We tend to assume that we can interpolate strings into a command line and everything will be fine, even if we actually know how that can be dangerous. I explain some of those dangers in Mastering Perl when I write about Perl’s taint checking. You can also read about some of that in perlsec. I’ll ignore all that for this short article.

My example here uses a macOS command that I have been playing with, but this applies to just about any Unix-ish external command. On Windows, you have additional concerns because you have to know what cmd is going to do as well has a particular program will handle its own argument string.

Doing it the wrong way

Consider this slightly contrived snippet. I’m using James Berry’s tag. It’s a command-line tool that can reliably set and retrieve the names of file labels. Run it with a filename and it returns the filename and a list of labels:

$ tag vicunas.txt
vicunas.txt                    	Orange

Here’s what that directory looks like in Path Finder, my favorite Finder replacement.

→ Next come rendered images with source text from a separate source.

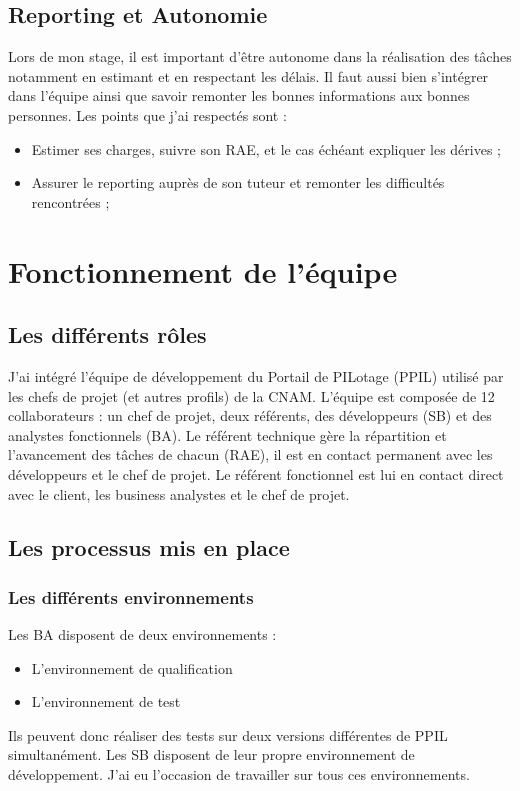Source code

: \subsection{Reporting et Autonomie}

Lors de mon stage, il est important d'être autonome dans la réalisation des tâches notamment en estimant et en respectant les délais. Il faut aussi bien s'intégrer dans l'équipe ainsi que savoir remonter les bonnes informations aux bonnes personnes. Les points que j'ai respectés sont :
\begin{itemize}
    \item Estimer ses charges, suivre son RAE, et le cas échéant expliquer les dérives ;
    \item Assurer le reporting auprès de son tuteur et remonter les difficultés rencontrées ;
\end{itemize}

\section{Fonctionnement de l'équipe}

\subsection{Les différents rôles}

J'ai intégré l'équipe de développement du Portail de PILotage (PPIL) utilisé par les chefs de projet (et autres profils) de la CNAM. L'équipe est composée de 12 collaborateurs : un chef de projet, deux référents, des développeurs (SB) et des analystes fonctionnels (BA).
Le référent technique gère la répartition et l'avancement des tâches de chacun (RAE), il est en contact permanent avec les développeurs et le chef de projet. Le référent fonctionnel est lui en contact direct avec le client, les business analystes et le chef de projet.

\subsection{Les processus mis en place}
\subsubsection{Les différents environnements}
Les BA disposent de deux environnements :
\begin{itemize}
    \item L'environnement de qualification
    \item L'environnement de test
\end{itemize}
Ils peuvent donc réaliser des tests sur deux versions différentes de PPIL simultanément. Les SB disposent de leur propre environnement de développement. J'ai eu l'occasion de travailler sur tous ces environnements.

My task involved lots of files. Like most people, I’d like the capture of text from command-line tools to be effortless. I’ll often reach for backticks and a simple construction of a command:

foreach my $file ( @ARGV ) {
	my $result = `tag $file`;
	print $result;
	}

Even though I know intellectually that this won’t always work, I wrote it that way initially because it’s easy. I took a shortcut and it ended up biting. When I run my program, some of the calls have problems:

$ perl shellwords.pl *
alpaca.pl
butterfly.p6
camel.txt                      	Green
sh: -c: line 0: syntax error near unexpected token `('
sh: -c: line 0: `tag has (parens).txt'

tag: The file “has” couldn’t be opened because there is no such file.

llama.pl
shellwords.pl
vicunas.txt                    	Orange

We tend to write the easiest thing first even though we know it will have problems later. Some people call this technical debt; I call it being lazy. And we all do it.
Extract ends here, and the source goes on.